● Supplied information

━━━━━━━━━━━━━━━━━━━━

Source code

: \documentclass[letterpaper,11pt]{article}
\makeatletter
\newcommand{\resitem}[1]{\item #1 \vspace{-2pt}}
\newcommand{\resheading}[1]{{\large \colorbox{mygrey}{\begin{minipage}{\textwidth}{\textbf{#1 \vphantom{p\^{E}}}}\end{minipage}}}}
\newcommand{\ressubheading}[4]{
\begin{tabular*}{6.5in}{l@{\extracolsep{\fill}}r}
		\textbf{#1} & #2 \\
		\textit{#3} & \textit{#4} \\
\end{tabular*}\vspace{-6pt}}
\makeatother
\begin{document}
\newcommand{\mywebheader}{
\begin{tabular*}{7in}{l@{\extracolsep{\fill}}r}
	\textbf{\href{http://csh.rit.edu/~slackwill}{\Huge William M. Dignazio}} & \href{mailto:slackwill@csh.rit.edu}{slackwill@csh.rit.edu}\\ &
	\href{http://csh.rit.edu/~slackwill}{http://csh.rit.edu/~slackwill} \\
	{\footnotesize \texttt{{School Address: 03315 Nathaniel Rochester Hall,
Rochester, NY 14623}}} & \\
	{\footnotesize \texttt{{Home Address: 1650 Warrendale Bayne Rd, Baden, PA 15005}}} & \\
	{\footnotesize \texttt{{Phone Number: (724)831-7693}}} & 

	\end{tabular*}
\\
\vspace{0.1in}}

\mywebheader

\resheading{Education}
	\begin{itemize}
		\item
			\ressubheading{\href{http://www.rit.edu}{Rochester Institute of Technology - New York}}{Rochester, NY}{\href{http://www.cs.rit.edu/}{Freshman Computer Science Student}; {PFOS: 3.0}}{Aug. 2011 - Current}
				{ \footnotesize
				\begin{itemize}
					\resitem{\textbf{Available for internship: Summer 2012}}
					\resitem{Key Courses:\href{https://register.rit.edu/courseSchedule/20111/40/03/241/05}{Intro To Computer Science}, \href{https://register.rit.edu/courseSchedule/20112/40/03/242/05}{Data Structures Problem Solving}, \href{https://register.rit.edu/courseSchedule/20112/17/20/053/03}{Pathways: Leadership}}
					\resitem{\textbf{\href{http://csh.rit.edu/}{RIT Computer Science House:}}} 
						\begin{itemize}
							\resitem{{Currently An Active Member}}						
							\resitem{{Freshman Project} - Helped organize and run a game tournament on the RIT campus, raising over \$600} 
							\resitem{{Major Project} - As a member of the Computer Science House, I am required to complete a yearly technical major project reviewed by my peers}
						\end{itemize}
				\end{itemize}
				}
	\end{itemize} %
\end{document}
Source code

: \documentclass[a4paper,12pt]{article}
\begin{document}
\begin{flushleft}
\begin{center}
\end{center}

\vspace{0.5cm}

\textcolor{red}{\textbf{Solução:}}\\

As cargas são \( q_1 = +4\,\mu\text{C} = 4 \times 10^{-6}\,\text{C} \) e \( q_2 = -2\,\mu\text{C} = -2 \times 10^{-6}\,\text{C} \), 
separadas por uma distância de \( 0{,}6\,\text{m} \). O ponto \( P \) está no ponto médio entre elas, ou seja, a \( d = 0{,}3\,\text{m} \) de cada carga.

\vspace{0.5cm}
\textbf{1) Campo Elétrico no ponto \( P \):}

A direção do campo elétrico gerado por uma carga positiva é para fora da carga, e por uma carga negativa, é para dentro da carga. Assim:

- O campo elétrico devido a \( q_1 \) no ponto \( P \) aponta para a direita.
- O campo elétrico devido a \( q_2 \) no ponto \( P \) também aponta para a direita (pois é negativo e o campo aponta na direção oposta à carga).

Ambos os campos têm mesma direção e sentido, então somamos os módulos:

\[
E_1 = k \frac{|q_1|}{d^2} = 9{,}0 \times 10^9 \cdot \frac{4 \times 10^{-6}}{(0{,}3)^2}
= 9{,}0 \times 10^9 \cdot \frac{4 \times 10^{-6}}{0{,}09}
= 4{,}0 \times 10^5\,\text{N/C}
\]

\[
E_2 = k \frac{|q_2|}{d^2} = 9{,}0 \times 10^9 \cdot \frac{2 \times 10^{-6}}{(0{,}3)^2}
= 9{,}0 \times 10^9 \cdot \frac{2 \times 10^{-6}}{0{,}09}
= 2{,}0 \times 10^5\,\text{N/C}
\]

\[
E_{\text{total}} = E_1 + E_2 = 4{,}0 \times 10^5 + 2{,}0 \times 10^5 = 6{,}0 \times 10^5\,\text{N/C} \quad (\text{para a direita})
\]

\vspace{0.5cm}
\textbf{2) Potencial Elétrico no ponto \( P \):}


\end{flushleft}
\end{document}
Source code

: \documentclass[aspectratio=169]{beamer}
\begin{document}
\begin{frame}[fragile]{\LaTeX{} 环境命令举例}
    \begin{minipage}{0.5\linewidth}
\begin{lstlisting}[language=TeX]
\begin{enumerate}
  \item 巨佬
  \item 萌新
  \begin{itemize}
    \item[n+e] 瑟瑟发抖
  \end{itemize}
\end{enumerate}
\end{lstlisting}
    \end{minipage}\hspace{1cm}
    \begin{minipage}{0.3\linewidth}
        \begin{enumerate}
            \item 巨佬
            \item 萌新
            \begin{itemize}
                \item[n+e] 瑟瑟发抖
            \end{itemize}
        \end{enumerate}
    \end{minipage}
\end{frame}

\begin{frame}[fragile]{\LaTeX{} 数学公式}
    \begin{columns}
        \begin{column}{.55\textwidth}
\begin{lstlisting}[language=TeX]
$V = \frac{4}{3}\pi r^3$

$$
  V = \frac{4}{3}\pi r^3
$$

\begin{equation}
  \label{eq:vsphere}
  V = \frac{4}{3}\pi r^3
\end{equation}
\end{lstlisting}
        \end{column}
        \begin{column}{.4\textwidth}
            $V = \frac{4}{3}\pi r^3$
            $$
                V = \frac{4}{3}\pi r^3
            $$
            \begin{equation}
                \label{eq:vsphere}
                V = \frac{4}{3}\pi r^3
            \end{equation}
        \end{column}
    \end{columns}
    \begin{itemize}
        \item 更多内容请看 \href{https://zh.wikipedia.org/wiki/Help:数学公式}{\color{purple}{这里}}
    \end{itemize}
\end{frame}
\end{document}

━━━━━━━━━━━━━━━━━━━━

Send back exactly the lines of the listing above starting at the one with "As a member" and ending at the one with "- O campo elétrico devido a \( q_2", inclusive, and no others.

							\resitem{{Major Project} - As a member of the Computer Science House, I am required to complete a yearly technical major project reviewed by my peers}
						\end{itemize}
				\end{itemize}
				}
	\end{itemize} %
\end{document}
Source code

: \documentclass[a4paper,12pt]{article}
\begin{document}
\begin{flushleft}
\begin{center}
\end{center}

\vspace{0.5cm}

\textcolor{red}{\textbf{Solução:}}\\

As cargas são \( q_1 = +4\,\mu\text{C} = 4 \times 10^{-6}\,\text{C} \) e \( q_2 = -2\,\mu\text{C} = -2 \times 10^{-6}\,\text{C} \), 
separadas por uma distância de \( 0{,}6\,\text{m} \). O ponto \( P \) está no ponto médio entre elas, ou seja, a \( d = 0{,}3\,\text{m} \) de cada carga.

\vspace{0.5cm}
\textbf{1) Campo Elétrico no ponto \( P \):}

A direção do campo elétrico gerado por uma carga positiva é para fora da carga, e por uma carga negativa, é para dentro da carga. Assim:

- O campo elétrico devido a \( q_1 \) no ponto \( P \) aponta para a direita.
- O campo elétrico devido a \( q_2 \) no ponto \( P \) também aponta para a direita (pois é negativo e o campo aponta na direção oposta à carga).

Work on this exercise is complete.